- [Task goal]: When counting, include every line of the data that holds "aria", then state the total alone.
---------- Supplied entries ----------
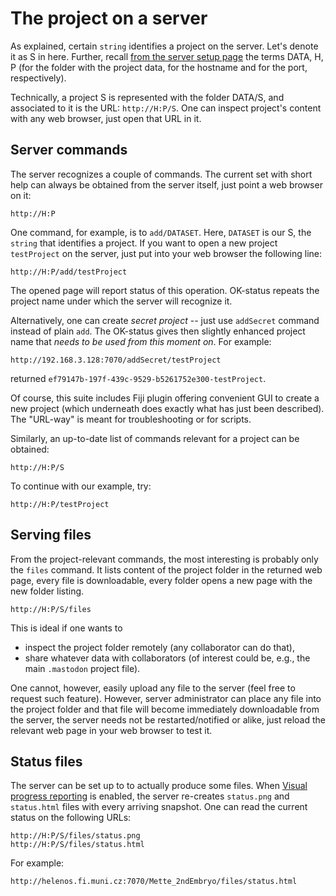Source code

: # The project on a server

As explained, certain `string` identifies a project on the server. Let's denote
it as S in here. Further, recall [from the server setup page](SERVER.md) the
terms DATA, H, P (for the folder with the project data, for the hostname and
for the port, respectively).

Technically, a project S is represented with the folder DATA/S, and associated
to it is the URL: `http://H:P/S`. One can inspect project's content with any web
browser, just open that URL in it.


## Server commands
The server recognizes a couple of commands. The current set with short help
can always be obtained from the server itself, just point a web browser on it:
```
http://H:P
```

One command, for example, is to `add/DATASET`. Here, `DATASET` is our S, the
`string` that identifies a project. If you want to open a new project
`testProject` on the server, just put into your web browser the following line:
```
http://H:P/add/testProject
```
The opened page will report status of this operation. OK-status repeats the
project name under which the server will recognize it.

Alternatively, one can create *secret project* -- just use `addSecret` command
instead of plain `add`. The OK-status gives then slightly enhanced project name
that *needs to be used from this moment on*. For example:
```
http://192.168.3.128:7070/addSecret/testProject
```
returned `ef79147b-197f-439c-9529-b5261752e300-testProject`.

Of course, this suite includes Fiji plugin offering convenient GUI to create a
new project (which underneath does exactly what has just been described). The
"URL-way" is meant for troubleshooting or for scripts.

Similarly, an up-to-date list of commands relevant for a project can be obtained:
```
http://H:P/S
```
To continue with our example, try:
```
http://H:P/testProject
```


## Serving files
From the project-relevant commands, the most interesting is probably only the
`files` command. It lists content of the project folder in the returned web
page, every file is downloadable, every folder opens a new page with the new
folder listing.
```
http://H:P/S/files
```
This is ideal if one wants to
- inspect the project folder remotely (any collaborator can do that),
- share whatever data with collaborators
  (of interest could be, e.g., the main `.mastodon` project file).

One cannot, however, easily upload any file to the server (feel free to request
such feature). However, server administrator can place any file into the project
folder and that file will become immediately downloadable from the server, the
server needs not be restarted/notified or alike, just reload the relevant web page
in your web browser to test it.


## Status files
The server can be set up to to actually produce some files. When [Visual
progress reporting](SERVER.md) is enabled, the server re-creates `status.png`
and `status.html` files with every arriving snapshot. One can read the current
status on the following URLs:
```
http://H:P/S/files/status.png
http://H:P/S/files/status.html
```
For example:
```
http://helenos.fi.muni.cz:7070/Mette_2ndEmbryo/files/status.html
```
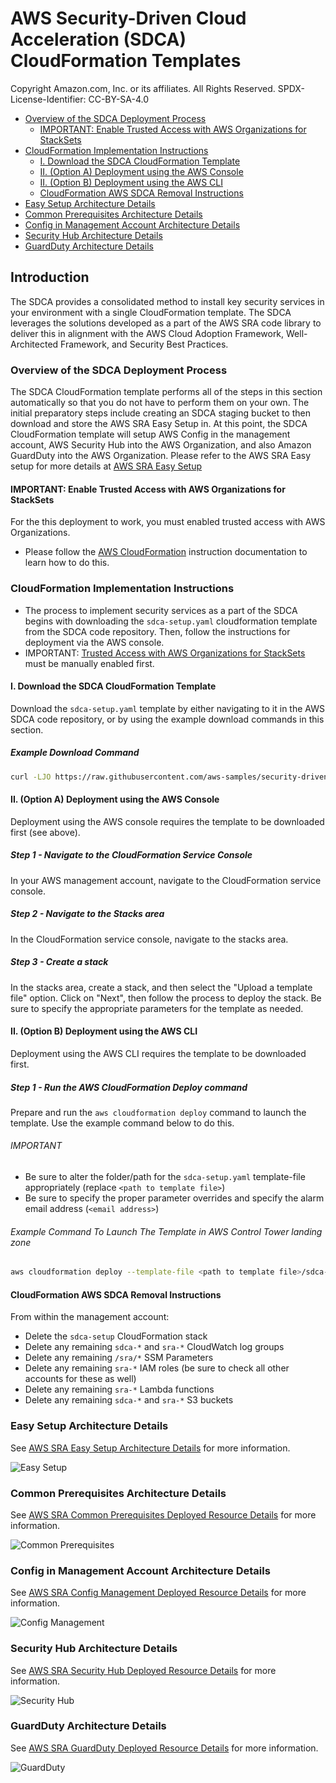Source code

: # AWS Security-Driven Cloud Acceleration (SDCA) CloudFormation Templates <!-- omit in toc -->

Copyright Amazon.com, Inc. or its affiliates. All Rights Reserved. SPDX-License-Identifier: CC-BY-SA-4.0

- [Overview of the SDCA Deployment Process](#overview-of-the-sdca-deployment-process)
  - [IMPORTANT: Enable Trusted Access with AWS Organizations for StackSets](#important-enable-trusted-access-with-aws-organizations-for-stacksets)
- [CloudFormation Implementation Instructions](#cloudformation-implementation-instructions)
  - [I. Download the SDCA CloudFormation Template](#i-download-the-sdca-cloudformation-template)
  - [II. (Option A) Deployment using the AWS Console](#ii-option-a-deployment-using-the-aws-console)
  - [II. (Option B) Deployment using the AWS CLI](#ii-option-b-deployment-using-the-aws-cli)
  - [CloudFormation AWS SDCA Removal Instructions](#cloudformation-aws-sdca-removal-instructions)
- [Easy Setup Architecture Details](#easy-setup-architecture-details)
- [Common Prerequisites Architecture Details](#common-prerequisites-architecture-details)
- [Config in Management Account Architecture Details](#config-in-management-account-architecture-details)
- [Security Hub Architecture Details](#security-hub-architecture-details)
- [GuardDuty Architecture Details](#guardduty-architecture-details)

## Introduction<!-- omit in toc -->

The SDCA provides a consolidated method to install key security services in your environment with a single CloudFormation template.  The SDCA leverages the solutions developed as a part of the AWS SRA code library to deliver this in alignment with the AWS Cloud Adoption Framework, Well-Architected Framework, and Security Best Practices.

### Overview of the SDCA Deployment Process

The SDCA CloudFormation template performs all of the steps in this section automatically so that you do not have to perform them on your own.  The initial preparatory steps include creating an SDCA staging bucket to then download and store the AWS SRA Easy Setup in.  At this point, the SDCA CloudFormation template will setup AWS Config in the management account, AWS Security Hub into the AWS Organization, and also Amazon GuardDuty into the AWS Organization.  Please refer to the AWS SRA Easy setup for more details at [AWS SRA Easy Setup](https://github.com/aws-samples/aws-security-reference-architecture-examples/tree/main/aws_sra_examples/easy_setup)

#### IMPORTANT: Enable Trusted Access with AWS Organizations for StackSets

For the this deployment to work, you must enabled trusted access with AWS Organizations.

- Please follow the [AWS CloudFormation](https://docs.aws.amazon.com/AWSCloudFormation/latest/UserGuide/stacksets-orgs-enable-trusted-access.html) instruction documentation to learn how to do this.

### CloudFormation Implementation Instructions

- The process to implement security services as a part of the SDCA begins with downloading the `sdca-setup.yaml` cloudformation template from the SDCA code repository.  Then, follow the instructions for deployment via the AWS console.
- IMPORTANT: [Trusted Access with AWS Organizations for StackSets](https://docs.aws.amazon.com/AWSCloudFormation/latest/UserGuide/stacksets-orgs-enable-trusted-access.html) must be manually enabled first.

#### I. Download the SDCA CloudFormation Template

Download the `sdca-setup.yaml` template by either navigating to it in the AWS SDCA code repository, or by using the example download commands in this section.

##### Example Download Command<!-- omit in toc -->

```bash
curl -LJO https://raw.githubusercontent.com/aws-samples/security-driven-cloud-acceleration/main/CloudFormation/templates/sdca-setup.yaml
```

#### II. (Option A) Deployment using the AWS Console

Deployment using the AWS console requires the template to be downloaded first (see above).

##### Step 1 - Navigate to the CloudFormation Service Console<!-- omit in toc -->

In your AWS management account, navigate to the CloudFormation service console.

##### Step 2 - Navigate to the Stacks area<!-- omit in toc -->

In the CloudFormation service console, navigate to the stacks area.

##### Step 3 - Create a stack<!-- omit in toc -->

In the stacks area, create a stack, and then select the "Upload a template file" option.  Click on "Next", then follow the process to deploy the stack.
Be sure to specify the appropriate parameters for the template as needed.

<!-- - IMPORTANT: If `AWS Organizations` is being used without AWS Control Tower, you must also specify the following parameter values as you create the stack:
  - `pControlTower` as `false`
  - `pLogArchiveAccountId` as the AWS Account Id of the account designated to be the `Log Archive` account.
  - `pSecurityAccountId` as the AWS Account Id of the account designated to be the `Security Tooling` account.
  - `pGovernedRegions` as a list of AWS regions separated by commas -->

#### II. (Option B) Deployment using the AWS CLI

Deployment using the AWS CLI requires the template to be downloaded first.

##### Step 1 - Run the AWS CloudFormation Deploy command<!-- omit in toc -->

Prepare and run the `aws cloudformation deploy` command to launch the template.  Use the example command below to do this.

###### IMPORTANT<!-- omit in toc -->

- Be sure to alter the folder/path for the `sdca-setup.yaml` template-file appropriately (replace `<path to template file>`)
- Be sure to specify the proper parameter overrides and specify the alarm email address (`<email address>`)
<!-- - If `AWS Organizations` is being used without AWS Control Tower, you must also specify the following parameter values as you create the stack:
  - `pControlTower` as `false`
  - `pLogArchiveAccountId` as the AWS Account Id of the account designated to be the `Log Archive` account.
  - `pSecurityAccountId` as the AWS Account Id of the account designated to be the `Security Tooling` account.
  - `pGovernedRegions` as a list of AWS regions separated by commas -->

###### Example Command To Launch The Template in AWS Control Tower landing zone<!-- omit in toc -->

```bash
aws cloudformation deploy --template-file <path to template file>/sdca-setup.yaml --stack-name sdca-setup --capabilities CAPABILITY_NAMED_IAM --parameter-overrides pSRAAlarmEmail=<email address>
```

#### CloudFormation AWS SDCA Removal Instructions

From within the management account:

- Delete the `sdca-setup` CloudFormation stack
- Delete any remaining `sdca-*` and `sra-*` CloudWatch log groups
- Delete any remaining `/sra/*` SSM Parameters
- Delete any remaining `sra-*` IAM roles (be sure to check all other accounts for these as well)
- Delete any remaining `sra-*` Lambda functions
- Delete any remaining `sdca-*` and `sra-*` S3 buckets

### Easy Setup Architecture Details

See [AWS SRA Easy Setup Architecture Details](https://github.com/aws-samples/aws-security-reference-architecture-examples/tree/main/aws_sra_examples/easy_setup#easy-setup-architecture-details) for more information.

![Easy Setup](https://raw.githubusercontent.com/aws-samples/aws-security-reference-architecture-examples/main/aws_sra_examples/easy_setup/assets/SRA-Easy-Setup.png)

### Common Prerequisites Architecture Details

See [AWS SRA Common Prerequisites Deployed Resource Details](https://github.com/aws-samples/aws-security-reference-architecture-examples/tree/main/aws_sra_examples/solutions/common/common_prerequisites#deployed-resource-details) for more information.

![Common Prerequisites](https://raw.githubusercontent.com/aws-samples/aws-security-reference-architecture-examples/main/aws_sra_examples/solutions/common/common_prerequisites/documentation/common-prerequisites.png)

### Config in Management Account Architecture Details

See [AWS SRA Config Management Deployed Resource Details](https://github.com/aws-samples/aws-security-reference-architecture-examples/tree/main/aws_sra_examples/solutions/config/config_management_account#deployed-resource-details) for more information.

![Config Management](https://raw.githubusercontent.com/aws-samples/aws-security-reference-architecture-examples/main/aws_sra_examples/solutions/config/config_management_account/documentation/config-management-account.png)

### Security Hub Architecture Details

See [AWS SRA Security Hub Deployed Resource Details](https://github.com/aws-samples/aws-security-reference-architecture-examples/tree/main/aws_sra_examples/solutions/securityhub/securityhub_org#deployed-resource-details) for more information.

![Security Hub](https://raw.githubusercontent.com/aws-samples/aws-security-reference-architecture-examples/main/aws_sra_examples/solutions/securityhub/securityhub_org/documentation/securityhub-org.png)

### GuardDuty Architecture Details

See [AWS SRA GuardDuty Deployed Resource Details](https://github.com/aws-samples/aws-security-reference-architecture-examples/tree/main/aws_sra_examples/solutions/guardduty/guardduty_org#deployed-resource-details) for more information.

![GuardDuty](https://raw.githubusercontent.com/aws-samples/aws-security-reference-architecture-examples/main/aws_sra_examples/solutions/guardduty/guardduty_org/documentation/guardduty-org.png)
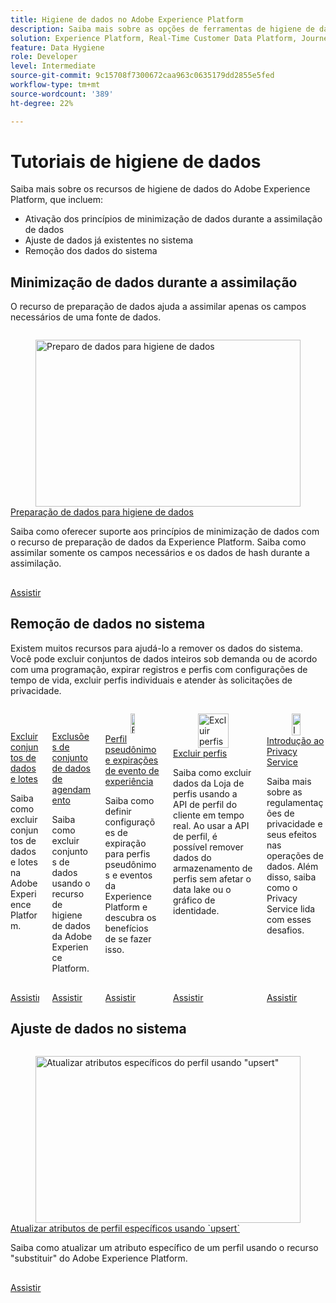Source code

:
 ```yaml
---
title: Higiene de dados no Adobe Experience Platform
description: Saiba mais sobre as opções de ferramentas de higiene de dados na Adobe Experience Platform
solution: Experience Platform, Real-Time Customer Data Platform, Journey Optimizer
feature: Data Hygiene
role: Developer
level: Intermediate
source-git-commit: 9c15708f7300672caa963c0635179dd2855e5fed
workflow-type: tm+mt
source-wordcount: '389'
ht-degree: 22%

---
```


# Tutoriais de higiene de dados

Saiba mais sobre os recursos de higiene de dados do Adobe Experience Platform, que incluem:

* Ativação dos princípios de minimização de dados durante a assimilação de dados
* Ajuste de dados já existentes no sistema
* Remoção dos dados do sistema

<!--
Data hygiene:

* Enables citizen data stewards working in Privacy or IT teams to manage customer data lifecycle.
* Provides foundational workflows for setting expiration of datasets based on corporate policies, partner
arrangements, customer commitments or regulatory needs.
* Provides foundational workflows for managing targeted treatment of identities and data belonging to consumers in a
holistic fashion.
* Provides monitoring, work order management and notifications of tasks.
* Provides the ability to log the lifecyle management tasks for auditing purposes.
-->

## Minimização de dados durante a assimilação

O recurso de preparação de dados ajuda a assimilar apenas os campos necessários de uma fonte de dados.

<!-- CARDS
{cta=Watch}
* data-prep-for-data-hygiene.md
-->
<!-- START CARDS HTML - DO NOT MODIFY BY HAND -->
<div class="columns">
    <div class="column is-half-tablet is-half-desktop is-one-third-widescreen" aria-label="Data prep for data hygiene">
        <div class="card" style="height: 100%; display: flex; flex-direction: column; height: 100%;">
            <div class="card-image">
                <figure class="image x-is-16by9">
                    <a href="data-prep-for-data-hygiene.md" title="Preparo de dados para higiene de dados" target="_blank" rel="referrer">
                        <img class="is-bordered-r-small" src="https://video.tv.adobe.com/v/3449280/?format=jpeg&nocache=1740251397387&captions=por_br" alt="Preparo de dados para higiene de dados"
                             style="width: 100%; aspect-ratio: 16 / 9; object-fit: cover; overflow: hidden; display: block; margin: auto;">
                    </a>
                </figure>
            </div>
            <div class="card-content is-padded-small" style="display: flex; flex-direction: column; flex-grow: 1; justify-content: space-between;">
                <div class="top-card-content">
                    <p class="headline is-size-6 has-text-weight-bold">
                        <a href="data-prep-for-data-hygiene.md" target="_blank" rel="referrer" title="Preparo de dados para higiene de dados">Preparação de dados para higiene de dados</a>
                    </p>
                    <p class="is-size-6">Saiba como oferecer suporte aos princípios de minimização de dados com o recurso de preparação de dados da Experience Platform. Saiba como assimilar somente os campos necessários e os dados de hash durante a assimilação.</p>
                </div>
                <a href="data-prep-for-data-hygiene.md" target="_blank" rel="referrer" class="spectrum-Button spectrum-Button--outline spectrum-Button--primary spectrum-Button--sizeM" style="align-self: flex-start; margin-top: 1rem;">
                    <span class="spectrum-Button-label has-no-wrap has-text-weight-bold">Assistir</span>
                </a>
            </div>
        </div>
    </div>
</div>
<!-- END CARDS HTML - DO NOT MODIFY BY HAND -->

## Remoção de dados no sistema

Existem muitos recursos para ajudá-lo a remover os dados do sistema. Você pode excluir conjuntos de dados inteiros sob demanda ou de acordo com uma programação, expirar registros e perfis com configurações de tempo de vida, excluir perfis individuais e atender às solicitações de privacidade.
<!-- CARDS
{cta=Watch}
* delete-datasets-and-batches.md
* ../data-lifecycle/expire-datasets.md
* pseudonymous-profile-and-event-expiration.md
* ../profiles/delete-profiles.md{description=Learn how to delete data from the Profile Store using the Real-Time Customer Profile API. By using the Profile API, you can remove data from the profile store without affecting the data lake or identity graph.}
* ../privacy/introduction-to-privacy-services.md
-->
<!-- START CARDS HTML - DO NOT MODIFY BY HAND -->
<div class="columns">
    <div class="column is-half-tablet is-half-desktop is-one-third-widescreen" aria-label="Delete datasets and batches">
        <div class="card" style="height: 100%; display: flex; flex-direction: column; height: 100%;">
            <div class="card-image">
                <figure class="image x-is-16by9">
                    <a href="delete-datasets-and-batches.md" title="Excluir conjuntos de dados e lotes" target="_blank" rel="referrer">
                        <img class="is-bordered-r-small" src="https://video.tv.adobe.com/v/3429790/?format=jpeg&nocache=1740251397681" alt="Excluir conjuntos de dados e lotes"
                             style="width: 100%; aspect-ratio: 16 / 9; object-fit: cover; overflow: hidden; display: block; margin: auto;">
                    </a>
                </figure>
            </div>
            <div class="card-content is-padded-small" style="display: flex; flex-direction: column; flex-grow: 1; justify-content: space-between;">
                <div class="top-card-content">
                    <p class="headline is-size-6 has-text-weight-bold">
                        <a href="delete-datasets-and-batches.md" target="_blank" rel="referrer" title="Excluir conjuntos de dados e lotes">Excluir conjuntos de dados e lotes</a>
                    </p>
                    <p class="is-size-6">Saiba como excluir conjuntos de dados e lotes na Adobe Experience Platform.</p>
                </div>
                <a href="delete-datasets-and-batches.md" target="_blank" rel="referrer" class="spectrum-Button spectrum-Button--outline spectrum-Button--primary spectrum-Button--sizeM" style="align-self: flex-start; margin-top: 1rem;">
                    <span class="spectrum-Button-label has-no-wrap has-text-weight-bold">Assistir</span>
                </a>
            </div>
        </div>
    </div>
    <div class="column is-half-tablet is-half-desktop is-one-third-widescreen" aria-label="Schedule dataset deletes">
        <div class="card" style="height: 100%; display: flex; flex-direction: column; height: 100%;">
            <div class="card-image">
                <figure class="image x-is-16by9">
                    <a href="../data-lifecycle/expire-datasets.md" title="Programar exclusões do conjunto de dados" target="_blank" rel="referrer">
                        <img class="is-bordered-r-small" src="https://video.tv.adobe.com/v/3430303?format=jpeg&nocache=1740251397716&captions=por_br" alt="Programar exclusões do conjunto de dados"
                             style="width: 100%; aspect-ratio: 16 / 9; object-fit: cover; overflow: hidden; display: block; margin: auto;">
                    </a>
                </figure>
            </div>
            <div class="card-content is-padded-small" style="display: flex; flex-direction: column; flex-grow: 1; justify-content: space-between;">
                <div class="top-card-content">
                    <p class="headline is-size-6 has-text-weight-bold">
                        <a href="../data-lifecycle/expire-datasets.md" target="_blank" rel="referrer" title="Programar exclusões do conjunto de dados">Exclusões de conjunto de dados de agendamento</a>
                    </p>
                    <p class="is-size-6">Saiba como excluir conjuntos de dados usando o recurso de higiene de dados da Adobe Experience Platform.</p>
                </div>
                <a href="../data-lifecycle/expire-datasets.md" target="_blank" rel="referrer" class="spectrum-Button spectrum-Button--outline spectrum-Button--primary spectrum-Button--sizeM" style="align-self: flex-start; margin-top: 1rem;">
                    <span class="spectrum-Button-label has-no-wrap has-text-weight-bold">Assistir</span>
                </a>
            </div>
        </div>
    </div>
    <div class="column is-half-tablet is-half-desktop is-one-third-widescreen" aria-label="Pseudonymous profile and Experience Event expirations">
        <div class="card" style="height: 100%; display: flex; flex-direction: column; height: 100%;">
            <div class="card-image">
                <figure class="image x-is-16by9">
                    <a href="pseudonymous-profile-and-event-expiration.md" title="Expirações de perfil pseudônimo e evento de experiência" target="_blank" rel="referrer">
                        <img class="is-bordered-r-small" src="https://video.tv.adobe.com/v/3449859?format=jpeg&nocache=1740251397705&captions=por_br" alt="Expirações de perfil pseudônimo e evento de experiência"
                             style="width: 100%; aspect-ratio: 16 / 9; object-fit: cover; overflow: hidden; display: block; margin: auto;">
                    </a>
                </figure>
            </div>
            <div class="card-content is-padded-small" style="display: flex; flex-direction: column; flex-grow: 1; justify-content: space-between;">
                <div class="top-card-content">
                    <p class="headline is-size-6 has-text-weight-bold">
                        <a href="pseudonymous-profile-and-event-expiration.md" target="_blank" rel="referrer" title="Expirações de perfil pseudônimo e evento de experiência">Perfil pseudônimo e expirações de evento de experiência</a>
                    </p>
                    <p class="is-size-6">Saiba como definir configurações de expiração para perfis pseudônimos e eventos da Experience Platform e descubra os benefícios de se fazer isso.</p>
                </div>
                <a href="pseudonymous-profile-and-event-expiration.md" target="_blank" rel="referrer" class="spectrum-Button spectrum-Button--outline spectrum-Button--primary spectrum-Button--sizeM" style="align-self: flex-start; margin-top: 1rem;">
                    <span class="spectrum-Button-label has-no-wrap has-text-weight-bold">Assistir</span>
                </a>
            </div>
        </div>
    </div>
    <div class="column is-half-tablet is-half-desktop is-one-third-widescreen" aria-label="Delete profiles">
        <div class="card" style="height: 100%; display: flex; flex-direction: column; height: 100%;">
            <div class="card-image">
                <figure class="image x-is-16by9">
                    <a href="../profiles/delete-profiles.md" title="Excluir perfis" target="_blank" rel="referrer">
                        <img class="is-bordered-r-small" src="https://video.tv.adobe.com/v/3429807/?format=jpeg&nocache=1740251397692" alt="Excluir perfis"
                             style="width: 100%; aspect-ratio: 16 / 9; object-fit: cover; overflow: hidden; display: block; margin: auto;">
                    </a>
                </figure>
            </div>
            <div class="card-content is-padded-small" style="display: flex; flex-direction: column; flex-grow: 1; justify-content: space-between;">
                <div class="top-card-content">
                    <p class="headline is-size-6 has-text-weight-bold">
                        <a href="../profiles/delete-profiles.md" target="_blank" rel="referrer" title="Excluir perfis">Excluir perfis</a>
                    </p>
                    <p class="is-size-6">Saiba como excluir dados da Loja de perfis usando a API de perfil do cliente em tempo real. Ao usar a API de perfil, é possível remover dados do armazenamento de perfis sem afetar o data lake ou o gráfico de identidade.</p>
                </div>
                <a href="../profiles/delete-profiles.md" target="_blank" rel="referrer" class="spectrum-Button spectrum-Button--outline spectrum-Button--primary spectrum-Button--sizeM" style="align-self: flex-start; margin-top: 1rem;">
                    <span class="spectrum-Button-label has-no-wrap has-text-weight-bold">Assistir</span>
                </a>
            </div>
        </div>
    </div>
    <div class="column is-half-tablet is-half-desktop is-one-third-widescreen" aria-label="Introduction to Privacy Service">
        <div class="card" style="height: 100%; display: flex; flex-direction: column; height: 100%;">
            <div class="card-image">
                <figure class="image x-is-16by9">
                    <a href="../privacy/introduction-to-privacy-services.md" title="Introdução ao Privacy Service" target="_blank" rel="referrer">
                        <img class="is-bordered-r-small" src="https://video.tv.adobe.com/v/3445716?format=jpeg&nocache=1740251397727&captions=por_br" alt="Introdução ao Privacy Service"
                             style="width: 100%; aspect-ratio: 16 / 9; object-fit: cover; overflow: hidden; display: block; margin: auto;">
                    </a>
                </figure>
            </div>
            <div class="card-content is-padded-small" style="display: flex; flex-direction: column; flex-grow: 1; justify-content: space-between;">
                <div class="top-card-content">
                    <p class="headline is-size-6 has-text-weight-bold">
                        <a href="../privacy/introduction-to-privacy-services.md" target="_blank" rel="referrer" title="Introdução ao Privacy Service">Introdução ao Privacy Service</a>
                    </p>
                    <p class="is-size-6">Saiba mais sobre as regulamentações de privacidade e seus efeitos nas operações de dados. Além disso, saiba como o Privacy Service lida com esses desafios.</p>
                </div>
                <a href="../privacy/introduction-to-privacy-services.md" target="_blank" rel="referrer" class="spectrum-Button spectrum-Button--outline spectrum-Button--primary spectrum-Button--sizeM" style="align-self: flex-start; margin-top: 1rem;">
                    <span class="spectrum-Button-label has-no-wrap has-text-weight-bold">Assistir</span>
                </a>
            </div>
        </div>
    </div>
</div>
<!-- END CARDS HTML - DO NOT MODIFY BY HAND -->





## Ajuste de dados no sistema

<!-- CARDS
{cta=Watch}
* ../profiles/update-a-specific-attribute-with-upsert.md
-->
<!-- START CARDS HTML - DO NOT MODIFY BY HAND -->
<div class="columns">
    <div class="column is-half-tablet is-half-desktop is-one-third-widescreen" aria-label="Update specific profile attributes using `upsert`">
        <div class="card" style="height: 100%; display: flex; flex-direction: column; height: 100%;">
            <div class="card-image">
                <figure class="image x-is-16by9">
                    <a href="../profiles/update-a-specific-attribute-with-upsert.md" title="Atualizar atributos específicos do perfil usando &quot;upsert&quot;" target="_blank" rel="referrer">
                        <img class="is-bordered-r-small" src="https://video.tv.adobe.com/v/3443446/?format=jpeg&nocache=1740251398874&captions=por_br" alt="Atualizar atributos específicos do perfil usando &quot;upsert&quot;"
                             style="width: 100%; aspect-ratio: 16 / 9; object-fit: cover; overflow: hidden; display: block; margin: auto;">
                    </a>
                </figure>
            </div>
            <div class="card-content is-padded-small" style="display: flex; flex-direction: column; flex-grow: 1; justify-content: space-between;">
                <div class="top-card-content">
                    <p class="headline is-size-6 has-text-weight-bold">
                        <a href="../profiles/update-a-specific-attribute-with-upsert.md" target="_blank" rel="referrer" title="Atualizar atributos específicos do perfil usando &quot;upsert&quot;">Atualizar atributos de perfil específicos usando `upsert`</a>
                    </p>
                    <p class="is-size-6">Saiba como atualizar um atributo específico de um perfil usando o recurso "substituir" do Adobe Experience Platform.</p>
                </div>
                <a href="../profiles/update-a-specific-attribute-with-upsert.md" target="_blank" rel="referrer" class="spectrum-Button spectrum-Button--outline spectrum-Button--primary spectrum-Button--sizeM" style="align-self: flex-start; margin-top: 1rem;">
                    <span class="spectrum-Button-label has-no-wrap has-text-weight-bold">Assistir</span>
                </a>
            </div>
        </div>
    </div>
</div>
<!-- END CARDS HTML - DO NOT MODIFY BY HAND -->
----------
- [Answer to this problem]: 7